▸ Exercise goal:
Restate word for word the line containing "b1 = combine*a4;" and all remaining lines of the entries below.
== Segment start ==
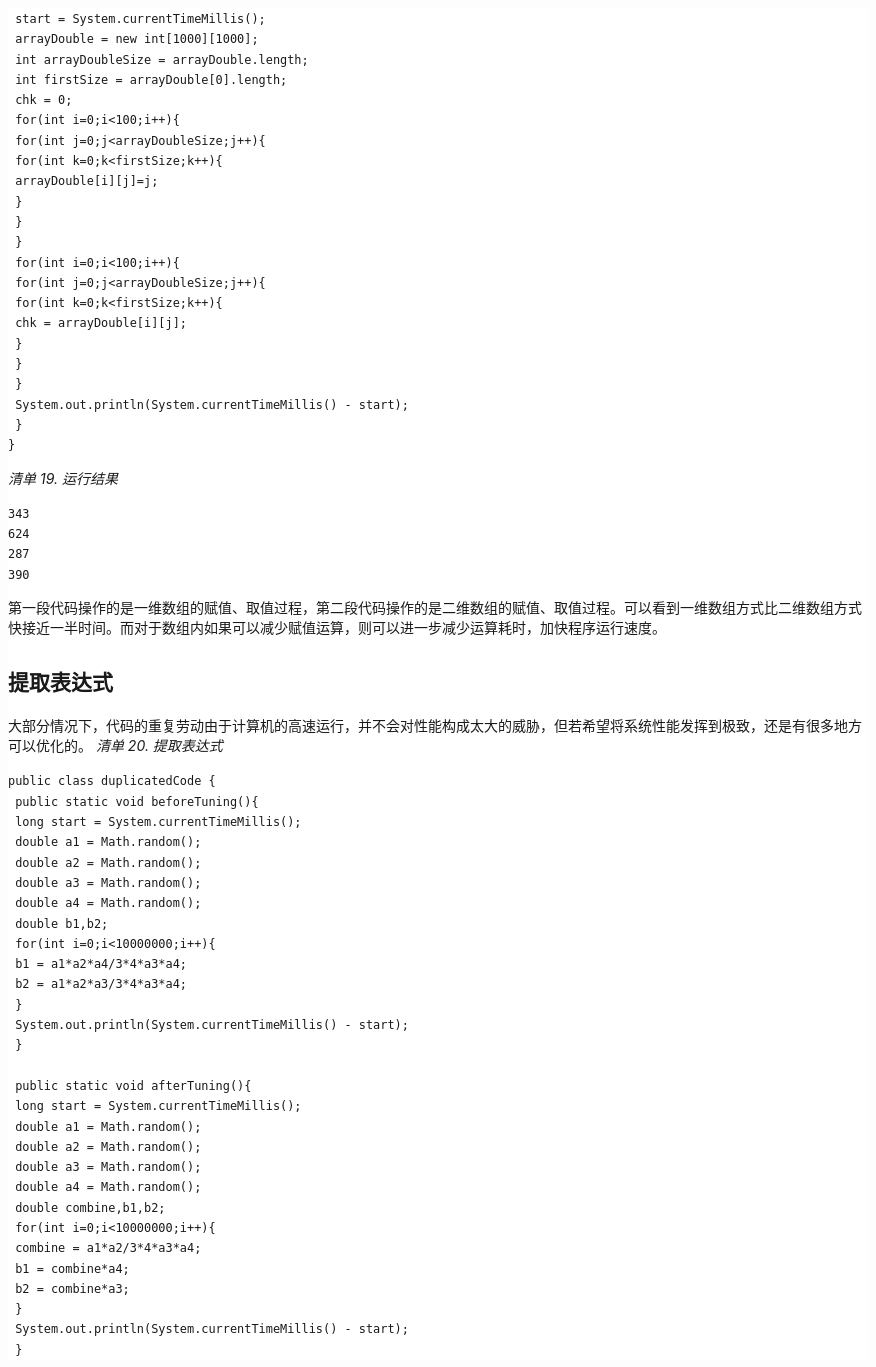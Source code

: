 	 start = System.currentTimeMillis();
	 arrayDouble = new int[1000][1000];
	 int arrayDoubleSize = arrayDouble.length;
	 int firstSize = arrayDouble[0].length;
	 chk = 0;
	 for(int i=0;i<100;i++){
	 for(int j=0;j<arrayDoubleSize;j++){
	 for(int k=0;k<firstSize;k++){
	 arrayDouble[i][j]=j;
	 }
	 }
	 }
	 for(int i=0;i<100;i++){
	 for(int j=0;j<arrayDoubleSize;j++){
	 for(int k=0;k<firstSize;k++){
	 chk = arrayDouble[i][j];
	 }
	 }
	 }
	 System.out.println(System.currentTimeMillis() - start);
	 }
	}

*清单 19. 运行结果*

	343
	624
	287
	390
第一段代码操作的是一维数组的赋值、取值过程，第二段代码操作的是二维数组的赋值、取值过程。可以看到一维数组方式比二维数组方式快接近一半时间。而对于数组内如果可以减少赋值运算，则可以进一步减少运算耗时，加快程序运行速度。
## 提取表达式
大部分情况下，代码的重复劳动由于计算机的高速运行，并不会对性能构成太大的威胁，但若希望将系统性能发挥到极致，还是有很多地方可以优化的。
*清单 20. 提取表达式*

	public class duplicatedCode {
	 public static void beforeTuning(){
	 long start = System.currentTimeMillis();
	 double a1 = Math.random();
	 double a2 = Math.random();
	 double a3 = Math.random();
	 double a4 = Math.random();
	 double b1,b2;
	 for(int i=0;i<10000000;i++){
	 b1 = a1*a2*a4/3*4*a3*a4;
	 b2 = a1*a2*a3/3*4*a3*a4;
	 }
	 System.out.println(System.currentTimeMillis() - start);
	 }
	 
	 public static void afterTuning(){
	 long start = System.currentTimeMillis();
	 double a1 = Math.random();
	 double a2 = Math.random();
	 double a3 = Math.random();
	 double a4 = Math.random();
	 double combine,b1,b2;
	 for(int i=0;i<10000000;i++){
	 combine = a1*a2/3*4*a3*a4;
	 b1 = combine*a4;
	 b2 = combine*a3;
	 }
	 System.out.println(System.currentTimeMillis() - start);
	 }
== Segment end ==
▸ Solution below:
	 b1 = combine*a4;
	 b2 = combine*a3;
	 }
	 System.out.println(System.currentTimeMillis() - start);
	 }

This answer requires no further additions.